Jones: That happens all the time. I've seen it at every organization I've been at, this giant service catalog that lists all the teams or all the people that's supposed to own it, and then it's someone's job to maintain that catalog. What's really interesting to me is like, what we think that catalog is in theory versus what it is in practice. Like, who is actually responding and fixing these things? How does that map our mental model? I don't think we expose that delta enough between like, ideally, you're supposed to be owning this. Yet, Varun keeps getting pulled into this because he was on this team five years ago, and he still is the only one that knows everything here.

Lorenc: The shadow org chart you're describing. The actual org structure versus who actually does things. This plays into Conway's Law a little bit, like don't ship your org chart. I think it actually gets a bad rap. I think a lot of times people ship something and then make their org chart look like what they shipped instead of the other way. It's hard to tell after the fact. Either way, it's about just getting teams that are actually responsible and have ownership and autonomy to make the changes they need.

Encouraging Active Ownership

Talwar: What can you do to encourage "Active ownership?"

One way that works is shame. We actually called, in one of the things, shame board, as a way to basically encourage people to stake ownership. If not like shame board works, if you want to be a little bit more healthy about it, and you don't want to go that far, then it can be more like a game board, or build some dynamic into it. I think I was talking to one of the companies that does costing management, and they basically made it part of the process to onboard, of any given service, to that cost management system that you have to claim ownership. Because now you've built in an incentive structure, because I don't want to be the one caught for burning monies, and I want to make sure that my cost is managed, and I keep getting resources. Now I'm going to do it. Incentive structure building in such a way is another way.

Software Portfolio Management

Rettori: I think that touches on portfolio management. I know this is an old industry term, software portfolio management as a thing, but apparently we forgot or stopped doing this for a good 10, 15 years. It was a thing 15 years ago, and then we just ignored software portfolio management. Where are the people involved? Where are the key context for all things? Then, when we need to do, it's the management, or we have no idea who they are. Do you feel like not having tight control of the catalog, is the blocker of success in this, or what are your thoughts here?

Jones: I've actually seen the opposite effect of Varun, when it's a shame mechanism. I've seen more success from actively highlighting who is taking ownership of some of these things, too. I saw in one organization, we were having a lot of issues with console, like so many incidents with console. This organization grew so quickly and console was originally implemented when there were five engineers there. Then, all of a sudden, there were like 1000, and it never got ownership, even when it got to 1000. It became wildly mixed use. Totally unintended in the ways it was used. It didn't have any ownership. What happened was, out of the five engineers that started at the company, there was only one that was still there, and he just put himself on call for everything. He had notifications in his Slack messages if console was mentioned in an incident channel, because he was the only one that knew how that worked. By digging into this and discovering that, we were able to make a case for headcount for an actual console team.

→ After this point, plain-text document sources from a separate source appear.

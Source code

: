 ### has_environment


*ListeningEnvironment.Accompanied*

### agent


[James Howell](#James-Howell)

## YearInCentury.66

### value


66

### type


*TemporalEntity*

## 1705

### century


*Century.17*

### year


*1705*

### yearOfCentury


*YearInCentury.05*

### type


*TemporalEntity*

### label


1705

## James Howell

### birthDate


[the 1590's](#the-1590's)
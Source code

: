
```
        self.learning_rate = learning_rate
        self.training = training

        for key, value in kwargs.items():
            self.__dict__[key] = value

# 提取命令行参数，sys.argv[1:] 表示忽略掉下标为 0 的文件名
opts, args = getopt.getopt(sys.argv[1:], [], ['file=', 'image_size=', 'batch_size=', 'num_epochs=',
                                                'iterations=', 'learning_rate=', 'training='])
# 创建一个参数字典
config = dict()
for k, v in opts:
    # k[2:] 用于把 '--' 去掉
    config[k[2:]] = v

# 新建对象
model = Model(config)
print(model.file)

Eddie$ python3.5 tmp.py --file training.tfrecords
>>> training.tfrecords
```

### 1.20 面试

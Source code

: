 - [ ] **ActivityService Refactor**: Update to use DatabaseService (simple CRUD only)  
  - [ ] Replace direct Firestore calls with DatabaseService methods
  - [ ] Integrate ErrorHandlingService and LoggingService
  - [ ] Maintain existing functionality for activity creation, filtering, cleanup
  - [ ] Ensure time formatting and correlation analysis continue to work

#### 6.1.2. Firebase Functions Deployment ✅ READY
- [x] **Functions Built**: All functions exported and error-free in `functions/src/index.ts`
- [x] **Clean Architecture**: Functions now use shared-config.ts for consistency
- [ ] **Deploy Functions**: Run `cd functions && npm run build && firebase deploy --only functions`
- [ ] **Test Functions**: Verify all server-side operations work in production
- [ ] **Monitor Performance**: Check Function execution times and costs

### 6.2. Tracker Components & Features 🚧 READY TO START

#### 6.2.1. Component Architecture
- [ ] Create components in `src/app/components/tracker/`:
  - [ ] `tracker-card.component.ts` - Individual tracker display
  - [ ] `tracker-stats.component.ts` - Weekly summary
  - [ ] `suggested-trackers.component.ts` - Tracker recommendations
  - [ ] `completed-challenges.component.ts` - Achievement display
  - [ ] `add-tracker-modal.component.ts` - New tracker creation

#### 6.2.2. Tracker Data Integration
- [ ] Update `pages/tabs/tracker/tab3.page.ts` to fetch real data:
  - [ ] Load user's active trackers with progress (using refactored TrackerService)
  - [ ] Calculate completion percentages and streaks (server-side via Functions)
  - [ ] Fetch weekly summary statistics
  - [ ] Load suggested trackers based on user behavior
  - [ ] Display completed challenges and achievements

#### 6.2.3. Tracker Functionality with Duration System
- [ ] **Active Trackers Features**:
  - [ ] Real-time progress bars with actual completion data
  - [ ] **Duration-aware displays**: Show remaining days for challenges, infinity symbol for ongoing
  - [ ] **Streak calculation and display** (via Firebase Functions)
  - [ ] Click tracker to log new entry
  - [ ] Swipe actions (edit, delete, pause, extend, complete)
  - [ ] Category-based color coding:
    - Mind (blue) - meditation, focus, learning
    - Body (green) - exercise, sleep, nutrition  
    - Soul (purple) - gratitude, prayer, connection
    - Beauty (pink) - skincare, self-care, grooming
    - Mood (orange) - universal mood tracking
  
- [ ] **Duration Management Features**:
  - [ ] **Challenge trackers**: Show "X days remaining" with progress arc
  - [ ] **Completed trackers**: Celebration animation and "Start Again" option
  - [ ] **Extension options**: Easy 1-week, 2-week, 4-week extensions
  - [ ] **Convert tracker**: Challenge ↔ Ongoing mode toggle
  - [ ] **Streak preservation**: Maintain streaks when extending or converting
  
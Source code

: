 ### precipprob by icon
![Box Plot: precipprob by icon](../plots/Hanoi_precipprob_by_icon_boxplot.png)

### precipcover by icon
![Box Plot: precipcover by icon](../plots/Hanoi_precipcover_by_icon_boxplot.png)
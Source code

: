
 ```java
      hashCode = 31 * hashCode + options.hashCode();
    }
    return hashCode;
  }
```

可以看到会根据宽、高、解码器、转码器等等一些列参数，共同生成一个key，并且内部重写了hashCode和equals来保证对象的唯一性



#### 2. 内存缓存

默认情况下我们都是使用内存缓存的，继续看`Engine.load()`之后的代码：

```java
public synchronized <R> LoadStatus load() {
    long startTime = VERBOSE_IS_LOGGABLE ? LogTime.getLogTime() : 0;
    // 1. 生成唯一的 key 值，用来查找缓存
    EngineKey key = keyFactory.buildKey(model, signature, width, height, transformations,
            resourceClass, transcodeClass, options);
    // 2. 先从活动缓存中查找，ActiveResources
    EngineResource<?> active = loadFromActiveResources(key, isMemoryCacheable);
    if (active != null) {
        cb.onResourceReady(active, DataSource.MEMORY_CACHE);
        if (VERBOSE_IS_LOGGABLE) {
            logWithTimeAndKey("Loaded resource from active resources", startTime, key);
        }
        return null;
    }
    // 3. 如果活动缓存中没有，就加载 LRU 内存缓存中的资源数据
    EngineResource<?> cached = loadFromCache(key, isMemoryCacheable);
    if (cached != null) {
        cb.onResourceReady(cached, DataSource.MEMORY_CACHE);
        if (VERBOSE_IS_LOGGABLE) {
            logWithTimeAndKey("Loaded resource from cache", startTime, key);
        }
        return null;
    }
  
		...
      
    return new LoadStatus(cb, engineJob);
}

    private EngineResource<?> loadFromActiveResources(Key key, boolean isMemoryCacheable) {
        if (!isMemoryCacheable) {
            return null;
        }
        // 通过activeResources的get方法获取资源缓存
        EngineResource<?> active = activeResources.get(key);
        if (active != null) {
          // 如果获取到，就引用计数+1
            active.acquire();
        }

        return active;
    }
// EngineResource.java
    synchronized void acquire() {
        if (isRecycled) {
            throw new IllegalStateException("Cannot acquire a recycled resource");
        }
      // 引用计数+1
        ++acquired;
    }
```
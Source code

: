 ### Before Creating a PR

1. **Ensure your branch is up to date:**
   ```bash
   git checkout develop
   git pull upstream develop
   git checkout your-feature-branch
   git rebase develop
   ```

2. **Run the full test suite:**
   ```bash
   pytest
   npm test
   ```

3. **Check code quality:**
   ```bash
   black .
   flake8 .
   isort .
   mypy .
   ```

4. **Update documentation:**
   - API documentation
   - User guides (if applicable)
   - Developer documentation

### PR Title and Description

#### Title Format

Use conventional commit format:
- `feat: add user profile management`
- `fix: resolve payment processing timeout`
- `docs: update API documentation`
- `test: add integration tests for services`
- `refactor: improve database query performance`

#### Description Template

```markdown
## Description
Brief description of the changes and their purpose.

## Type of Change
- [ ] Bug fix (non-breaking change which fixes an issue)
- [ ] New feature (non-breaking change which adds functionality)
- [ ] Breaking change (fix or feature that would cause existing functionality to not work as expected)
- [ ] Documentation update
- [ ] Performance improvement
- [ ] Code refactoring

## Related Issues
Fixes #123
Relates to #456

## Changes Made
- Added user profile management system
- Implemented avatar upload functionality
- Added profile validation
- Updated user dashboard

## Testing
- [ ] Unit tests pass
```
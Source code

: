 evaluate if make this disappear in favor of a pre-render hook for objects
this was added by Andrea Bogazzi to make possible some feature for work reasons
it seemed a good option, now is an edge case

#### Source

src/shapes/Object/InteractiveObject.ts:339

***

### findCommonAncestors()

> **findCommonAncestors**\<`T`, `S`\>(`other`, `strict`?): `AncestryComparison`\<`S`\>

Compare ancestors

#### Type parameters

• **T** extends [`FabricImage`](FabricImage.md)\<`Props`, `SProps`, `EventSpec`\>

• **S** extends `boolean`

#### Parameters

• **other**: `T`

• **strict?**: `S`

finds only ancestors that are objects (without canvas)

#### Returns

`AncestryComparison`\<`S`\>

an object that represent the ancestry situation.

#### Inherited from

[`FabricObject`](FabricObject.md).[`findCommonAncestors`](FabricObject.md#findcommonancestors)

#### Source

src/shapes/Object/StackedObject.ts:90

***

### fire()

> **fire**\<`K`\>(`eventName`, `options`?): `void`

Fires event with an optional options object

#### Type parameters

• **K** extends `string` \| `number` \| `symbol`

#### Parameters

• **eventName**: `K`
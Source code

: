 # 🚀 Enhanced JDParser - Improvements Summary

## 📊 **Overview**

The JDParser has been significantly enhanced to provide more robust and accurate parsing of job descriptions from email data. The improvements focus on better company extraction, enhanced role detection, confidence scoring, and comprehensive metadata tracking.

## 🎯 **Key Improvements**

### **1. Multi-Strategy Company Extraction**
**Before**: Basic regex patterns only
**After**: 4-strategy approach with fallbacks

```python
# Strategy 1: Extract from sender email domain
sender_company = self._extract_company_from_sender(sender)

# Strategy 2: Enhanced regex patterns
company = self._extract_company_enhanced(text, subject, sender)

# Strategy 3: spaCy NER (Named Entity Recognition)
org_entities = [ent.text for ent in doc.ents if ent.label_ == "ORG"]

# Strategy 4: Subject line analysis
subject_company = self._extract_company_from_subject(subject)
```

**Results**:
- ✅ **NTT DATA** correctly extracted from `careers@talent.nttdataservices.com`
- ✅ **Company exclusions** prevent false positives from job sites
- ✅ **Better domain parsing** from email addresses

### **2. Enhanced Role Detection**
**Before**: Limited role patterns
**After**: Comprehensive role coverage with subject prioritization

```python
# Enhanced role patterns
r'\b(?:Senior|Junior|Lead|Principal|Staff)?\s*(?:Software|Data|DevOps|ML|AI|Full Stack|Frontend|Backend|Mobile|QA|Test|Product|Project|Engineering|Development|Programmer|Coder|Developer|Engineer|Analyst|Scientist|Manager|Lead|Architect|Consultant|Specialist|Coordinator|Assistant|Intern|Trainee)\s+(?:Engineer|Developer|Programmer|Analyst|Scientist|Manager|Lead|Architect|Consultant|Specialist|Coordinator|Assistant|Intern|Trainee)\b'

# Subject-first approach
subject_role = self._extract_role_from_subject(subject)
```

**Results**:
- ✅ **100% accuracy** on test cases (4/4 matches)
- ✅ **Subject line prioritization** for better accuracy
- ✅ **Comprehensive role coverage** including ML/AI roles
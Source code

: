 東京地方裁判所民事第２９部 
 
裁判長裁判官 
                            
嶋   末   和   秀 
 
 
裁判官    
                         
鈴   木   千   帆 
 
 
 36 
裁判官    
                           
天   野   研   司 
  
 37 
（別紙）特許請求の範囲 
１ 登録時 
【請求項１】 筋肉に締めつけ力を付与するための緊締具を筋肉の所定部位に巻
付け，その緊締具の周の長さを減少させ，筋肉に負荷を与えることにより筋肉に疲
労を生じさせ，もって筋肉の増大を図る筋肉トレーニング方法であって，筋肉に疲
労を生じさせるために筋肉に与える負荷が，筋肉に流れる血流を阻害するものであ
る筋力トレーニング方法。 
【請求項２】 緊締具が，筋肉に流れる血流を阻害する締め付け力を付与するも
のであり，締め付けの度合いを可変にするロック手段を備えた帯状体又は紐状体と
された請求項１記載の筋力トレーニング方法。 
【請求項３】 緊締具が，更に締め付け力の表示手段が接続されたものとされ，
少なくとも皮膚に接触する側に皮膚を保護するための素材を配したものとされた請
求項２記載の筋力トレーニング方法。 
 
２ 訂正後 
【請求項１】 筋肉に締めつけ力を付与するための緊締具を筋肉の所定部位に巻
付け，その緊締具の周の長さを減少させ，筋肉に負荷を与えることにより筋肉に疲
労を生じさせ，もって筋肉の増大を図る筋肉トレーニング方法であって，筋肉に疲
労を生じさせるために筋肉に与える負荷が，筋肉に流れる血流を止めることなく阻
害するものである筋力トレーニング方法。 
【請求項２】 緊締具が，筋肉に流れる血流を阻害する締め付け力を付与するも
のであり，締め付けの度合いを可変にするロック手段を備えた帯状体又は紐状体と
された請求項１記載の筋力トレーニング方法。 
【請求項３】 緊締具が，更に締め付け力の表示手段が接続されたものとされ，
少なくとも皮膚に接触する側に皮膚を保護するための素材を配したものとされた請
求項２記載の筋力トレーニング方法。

I think leadership has to get involved in this too and understand where some of their bottlenecks are. I'm sure so many people have someone in your organization that feels the need to be on call for everything, and that creates an interesting dynamic too. I would actually sometimes actively discourage someone from being on call for everything and recognize when you're pulling in people to the incident that weren't on call. Because that indicates that they are always the hero that we rely upon here, and you're actually limiting this active ownership model, and unintentionally training people that that's ok.

Lorenc: Some of the chaos engineering stuff that you've done so much work on, helps you. It helps you find these single points of failure. If you have a system that's been running for years with nobody managing it, that's cool, until it does fail. By simulating the failures earlier at a controlled time, you can find, nobody was there to bring this thing back up. That's a problem.

Jones: When I was at Netflix, we had someone on call for this very old streaming system. While we were still supporting it, they were the only person in the entire company that understood how this worked. I was like, what happens when he goes on vacation? How are we going to do at this particular point? Those are good chaos experiments to run too. It's like, how do we do without being able to ask this person questions?

Maturity of Self-Healing Systems

Rettori: How much trust can we put on self-services and systems versus human involvement in this? Self-healing will give benefits, but how mature are we for self-healing systems today? How mature do we believe self-healing systems are today?

Talwar: I don't think we are a whole lot. I wish we were. We don't have enough of a focus on that. First of all, on testing all the failure scenarios and all that. It's all about shipping. Ultimately, everything boils down to incentive structure, even in the previous question. If you reward shipping, you will get shipping. Imagine you had a dashboard of so much this application, this team has handled all of these failure scenarios, tested X, and healing capabilities, and you were to rank, order, and reward on that. You would see a change in behavior. It is somewhat that in terms of the people aspect and the reality aspect of it.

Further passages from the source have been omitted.